Asia Loan, Turnaround Deal: Vedanta Resources’ private credit facility and liability management exercise
Vedanta Resources made wise use of a private credit facility to fund a liability management exercise for its US dollar bonds, allowing it to rebuild market access and slash its borrowing costs. That made the facility IFR Asia’s Loan of the Year and earned the broader exercise the Turnaround Deal award.
In late 2023, Vedanta Resources was on the brink of default, but the combination of a well-crafted loan facility and liability management exercise dispelled concerns about the company’s ability to repay maturing debt and put it on an upward trajectory.
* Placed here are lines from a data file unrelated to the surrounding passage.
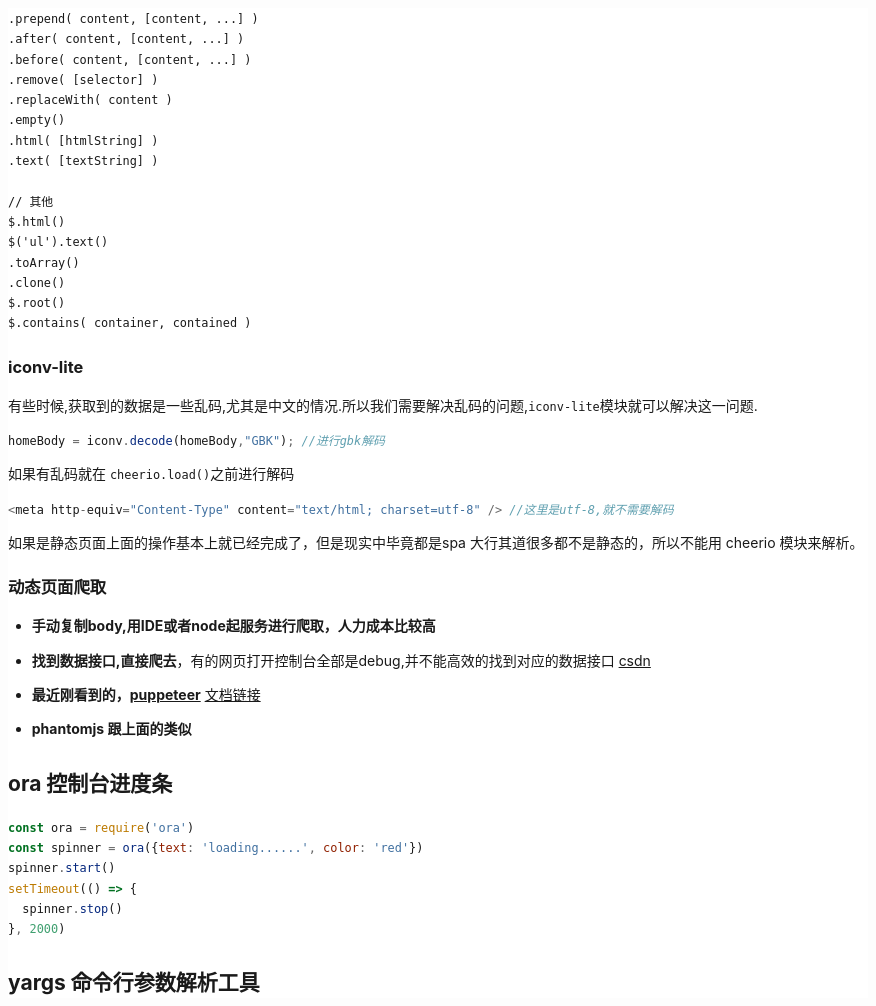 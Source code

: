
 ```text{1,8,23,34}
.prepend( content, [content, ...] )
.after( content, [content, ...] )
.before( content, [content, ...] )
.remove( [selector] )
.replaceWith( content )
.empty()
.html( [htmlString] )
.text( [textString] )

// 其他
$.html()
$('ul').text()
.toArray()
.clone()
$.root()
$.contains( container, contained )
```

### iconv-lite

有些时候,获取到的数据是一些乱码,尤其是中文的情况.所以我们需要解决乱码的问题,`iconv-lite`模块就可以解决这一问题.
```javascript
homeBody = iconv.decode(homeBody,"GBK"); //进行gbk解码
```
如果有乱码就在 `cheerio.load()`之前进行解码
```javascript
<meta http-equiv="Content-Type" content="text/html; charset=utf-8" /> //这里是utf-8,就不需要解码
```
如果是静态页面上面的操作基本上就已经完成了，但是现实中毕竟都是spa 大行其道很多都不是静态的，所以不能用 cheerio 模块来解析。

### 动态页面爬取

- **手动复制body,用IDE或者node起服务进行爬取，人力成本比较高**
- **找到数据接口,直接爬去**，有的网页打开控制台全部是debug,并不能高效的找到对应的数据接口 [csdn](https://blog.csdn.net/zhang6223284/article/details/80152368)
- **最近刚看到的，[puppeteer](https://github.com/puppeteer/puppeteer)** [文档链接](https://zhaoqize.github.io/puppeteer-api-zh_CN/#?product=Puppeteer&version=v3.0.1&show=api-class-puppeteer)

- **phantomjs 跟上面的类似**


## ora 控制台进度条

```js
const ora = require('ora')
const spinner = ora({text: 'loading......', color: 'red'})
spinner.start()
setTimeout(() => {
  spinner.stop()
}, 2000)
```

## yargs 命令行参数解析工具
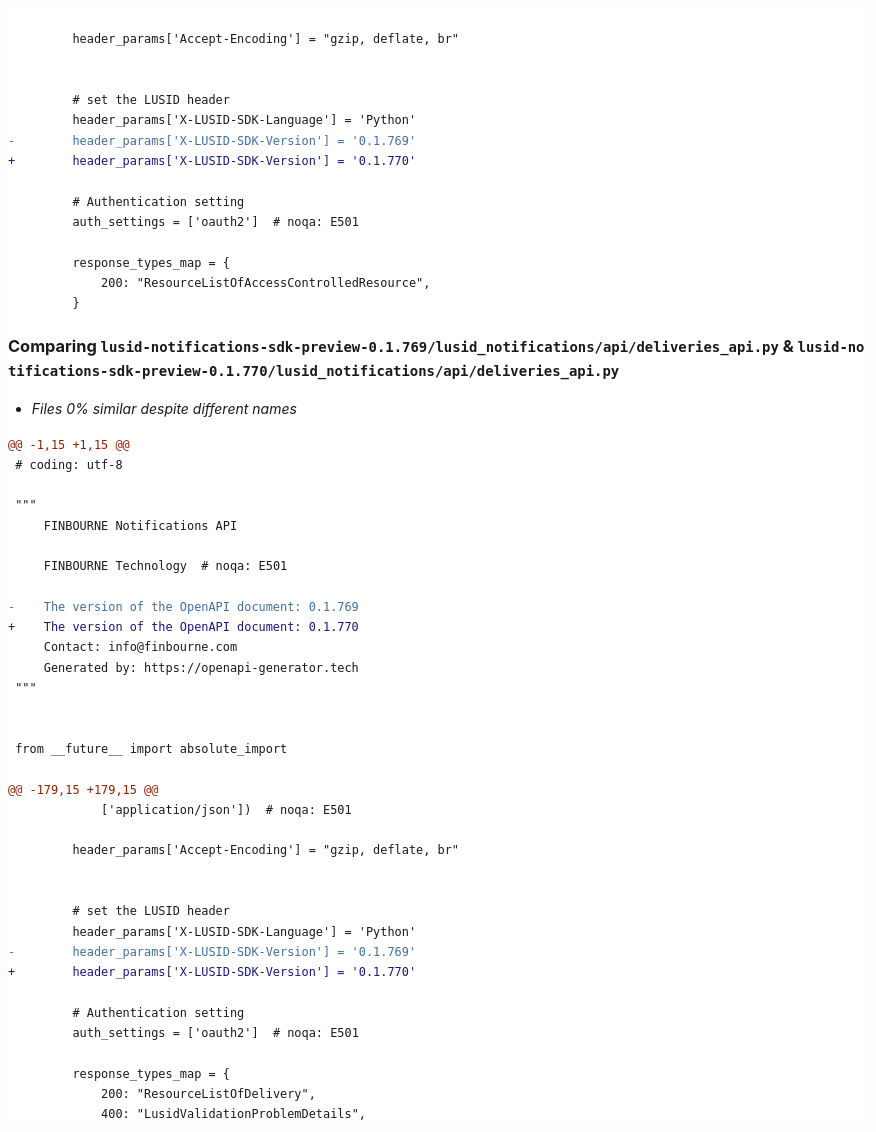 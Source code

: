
 ```diff
 
         header_params['Accept-Encoding'] = "gzip, deflate, br"
 
 
         # set the LUSID header
         header_params['X-LUSID-SDK-Language'] = 'Python'
-        header_params['X-LUSID-SDK-Version'] = '0.1.769'
+        header_params['X-LUSID-SDK-Version'] = '0.1.770'
 
         # Authentication setting
         auth_settings = ['oauth2']  # noqa: E501
 
         response_types_map = {
             200: "ResourceListOfAccessControlledResource",
         }
```

### Comparing `lusid-notifications-sdk-preview-0.1.769/lusid_notifications/api/deliveries_api.py` & `lusid-notifications-sdk-preview-0.1.770/lusid_notifications/api/deliveries_api.py`

 * *Files 0% similar despite different names*

```diff
@@ -1,15 +1,15 @@
 # coding: utf-8
 
 """
     FINBOURNE Notifications API
 
     FINBOURNE Technology  # noqa: E501
 
-    The version of the OpenAPI document: 0.1.769
+    The version of the OpenAPI document: 0.1.770
     Contact: info@finbourne.com
     Generated by: https://openapi-generator.tech
 """
 
 
 from __future__ import absolute_import
 
@@ -179,15 +179,15 @@
             ['application/json'])  # noqa: E501
 
         header_params['Accept-Encoding'] = "gzip, deflate, br"
 
 
         # set the LUSID header
         header_params['X-LUSID-SDK-Language'] = 'Python'
-        header_params['X-LUSID-SDK-Version'] = '0.1.769'
+        header_params['X-LUSID-SDK-Version'] = '0.1.770'
 
         # Authentication setting
         auth_settings = ['oauth2']  # noqa: E501
 
         response_types_map = {
             200: "ResourceListOfDelivery",
             400: "LusidValidationProblemDetails",
```
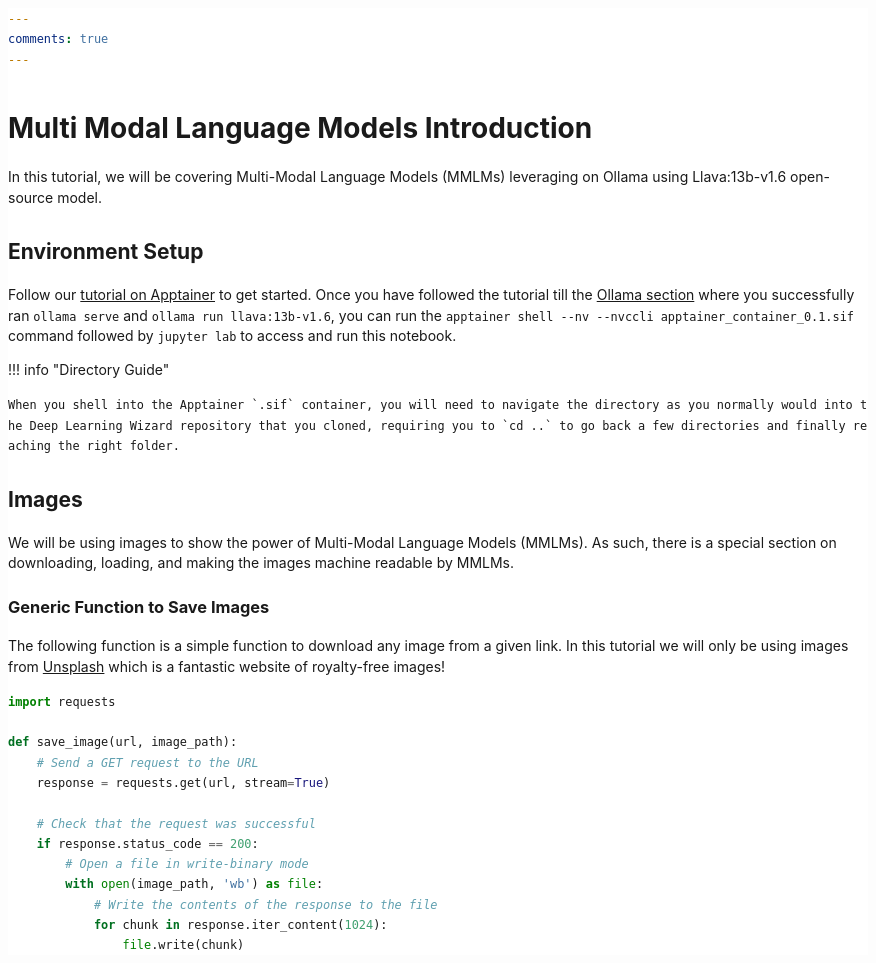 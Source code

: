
 ```yaml
---
comments: true
---
```


# Multi Modal Language Models Introduction

In this tutorial, we will be covering Multi-Modal Language Models (MMLMs) leveraging on Ollama using Llava:13b-v1.6 open-source model.

## Environment Setup

Follow our [tutorial on Apptainer](https://www.deeplearningwizard.com/language_model/containers/hpc_containers_apptainer/) to get started. Once you have followed the tutorial till the [Ollama section](https://www.deeplearningwizard.com/language_model/containers/hpc_containers_apptainer/#ollama-gemma-workloads) where you successfully ran `ollama serve` and `ollama run llava:13b-v1.6`, you can run the `apptainer shell --nv --nvccli apptainer_container_0.1.sif` command followed by `jupyter lab` to access and run this notebook.

!!! info  "Directory Guide"

    When you shell into the Apptainer `.sif` container, you will need to navigate the directory as you normally would into the Deep Learning Wizard repository that you cloned, requiring you to `cd ..` to go back a few directories and finally reaching the right folder. 

## Images

We will be using images to show the power of Multi-Modal Language Models (MMLMs). As such, there is a special section on downloading, loading, and making the images machine readable by MMLMs.

### Generic Function to Save Images

The following function is a simple function to download any image from a given link. In this tutorial we will only be using images from [Unsplash](https://unsplash.com/) which is a fantastic website of royalty-free images!


```python
import requests

def save_image(url, image_path):
    # Send a GET request to the URL
    response = requests.get(url, stream=True)
    
    # Check that the request was successful
    if response.status_code == 200:
        # Open a file in write-binary mode
        with open(image_path, 'wb') as file:
            # Write the contents of the response to the file
            for chunk in response.iter_content(1024):
                file.write(chunk)
```
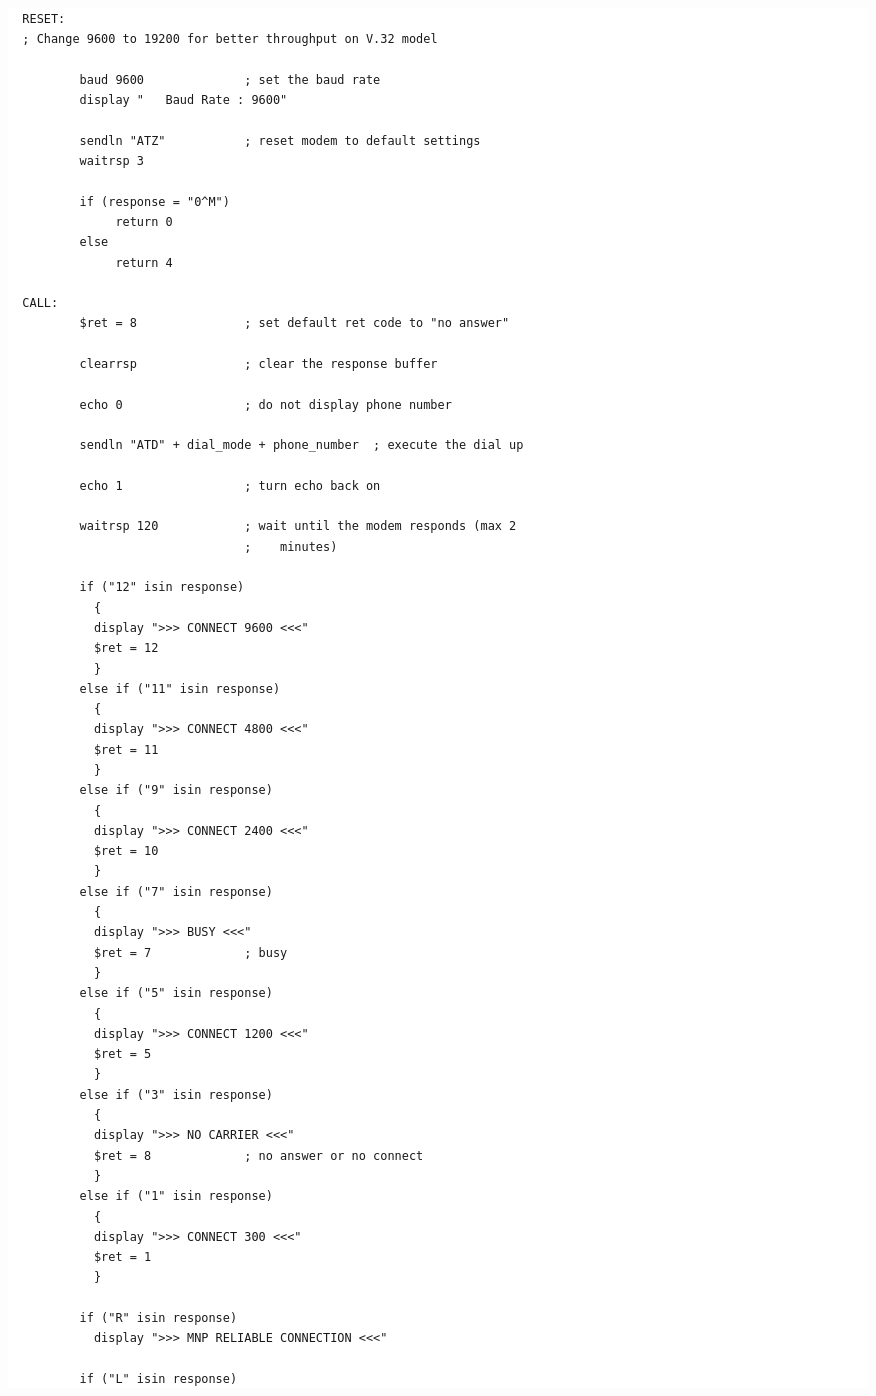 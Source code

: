 	
	  RESET:
	  ; Change 9600 to 19200 for better throughput on V.32 model
	
	          baud 9600              ; set the baud rate
	          display "   Baud Rate : 9600"
	
	          sendln "ATZ"           ; reset modem to default settings
	          waitrsp 3
	
	          if (response = "0^M")
	               return 0
	          else
	               return 4
	
	  CALL:
	          $ret = 8               ; set default ret code to "no answer"
	
	          clearrsp               ; clear the response buffer
	
	          echo 0                 ; do not display phone number
	
	          sendln "ATD" + dial_mode + phone_number  ; execute the dial up
	
	          echo 1                 ; turn echo back on
	
	          waitrsp 120            ; wait until the modem responds (max 2
	                                 ;    minutes)
	
	          if ("12" isin response)
	            {
	            display ">>> CONNECT 9600 <<<"
	            $ret = 12
	            }
	          else if ("11" isin response)
	            {
	            display ">>> CONNECT 4800 <<<"
	            $ret = 11
	            }
	          else if ("9" isin response)
	            {
	            display ">>> CONNECT 2400 <<<"
	            $ret = 10
	            }
	          else if ("7" isin response)
	            {
	            display ">>> BUSY <<<"
	            $ret = 7             ; busy
	            }
	          else if ("5" isin response)
	            {
	            display ">>> CONNECT 1200 <<<"
	            $ret = 5
	            }
	          else if ("3" isin response)
	            {
	            display ">>> NO CARRIER <<<"
	            $ret = 8             ; no answer or no connect
	            }
	          else if ("1" isin response)
	            {
	            display ">>> CONNECT 300 <<<"
	            $ret = 1
	            }
	
	          if ("R" isin response)
	            display ">>> MNP RELIABLE CONNECTION <<<"
	
	          if ("L" isin response) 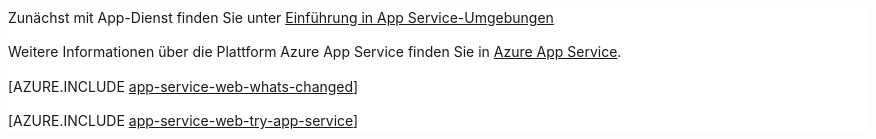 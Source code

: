 Zunächst mit App-Dienst finden Sie unter [Einführung in App Service-Umgebungen][WhatisASE]

Weitere Informationen über die Plattform Azure App Service finden Sie in [Azure App Service][AzureAppService].

[AZURE.INCLUDE [app-service-web-whats-changed](../../includes/app-service-web-whats-changed.md)]

[AZURE.INCLUDE [app-service-web-try-app-service](../../includes/app-service-web-try-app-service.md)]
 


[1]: ./media/app-service-environment-with-internal-load-balancer/ilbase-createilbase.png
[2]: ./media/app-service-environment-with-internal-load-balancer/ilbase-createapp.png
[3]: ./media/app-service-environment-with-internal-load-balancer/ilbase-newase.png
[4]: ./media/app-service-environment-with-internal-load-balancer/ilbase-vip.png
[5]: ./media/app-service-environment-with-internal-load-balancer/ilbase-externalvip.png
[6]: ./media/app-service-environment-with-internal-load-balancer/ilbase-ilbcertificate.png


[WhatisASE]: http://azure.microsoft.com/documentation/articles/app-service-app-service-environment-intro/
[HowtoCreateASE]: http://azure.microsoft.com/documentation/articles/app-service-web-how-to-create-an-app-service-environment/
[ControlInbound]: http://azure.microsoft.com/documentation/articles/app-service-app-service-environment-control-inbound-traffic/
[virtualnetwork]: https://azure.microsoft.com/documentation/articles/virtual-networks-faq/
[AppServicePricing]: http://azure.microsoft.com/pricing/details/app-service/
[AzureAppService]: http://azure.microsoft.com/documentation/articles/app-service-value-prop-what-is/
[ASEAutoscale]: http://azure.microsoft.com/documentation/articles/app-service-environment-auto-scale/
[ExpressRoute]: http://azure.microsoft.com/documentation/articles/app-service-app-service-environment-network-configuration-expressroute/
[vnetnsgs]: http://azure.microsoft.com/documentation/articles/virtual-networks-nsg/
[ASEConfig]: http://azure.microsoft.com/documentation/articles/app-service-web-configure-an-app-service-environment/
The Indian metals-to-mining conglomerate’s bonds were trading at distressed levels and there was serious doubt whether it could meet a US$1bn maturity on January 21 2024. Vedanta Resources had exhausted its distributable reserves at Vedanta Ltd and Hindustan Zinc, so dividends from the operating subsidiaries could not be used to redeem the bond maturing in January.
Funding was needed to break up around US$4.5bn in near-term bond and loan maturities into manageable chunks.
Standard Chartered provided an underwriting commitment for the loan of around 2.5 years, but faced a tight timeline to find investors. Alongside JP Morgan, it also had to persuade bond investors to agree to a maturity extension.
Cerberus Capital Management, Davidson Kempner and Varde Partners came in as anchor investors for a US$1.25bn credit facility, providing certainty of funding for a consent solicitation and tender offer for the bonds, which was launched on December 13 2023.
When the loan closed in early February, it had attracted some 10 lenders, including offshore and India-based credit funds.
The new loan yields an overall return of around 20%, including interest of around 18% per annum. It has access to cashflows, mainly in the form of dividends and annual brand fees from Vedanta Ltd, Hindustan Zinc and other subsidiaries that are upstreamed at the beginning of each financial year. The brand fee payments are ring-fenced and assigned to lenders.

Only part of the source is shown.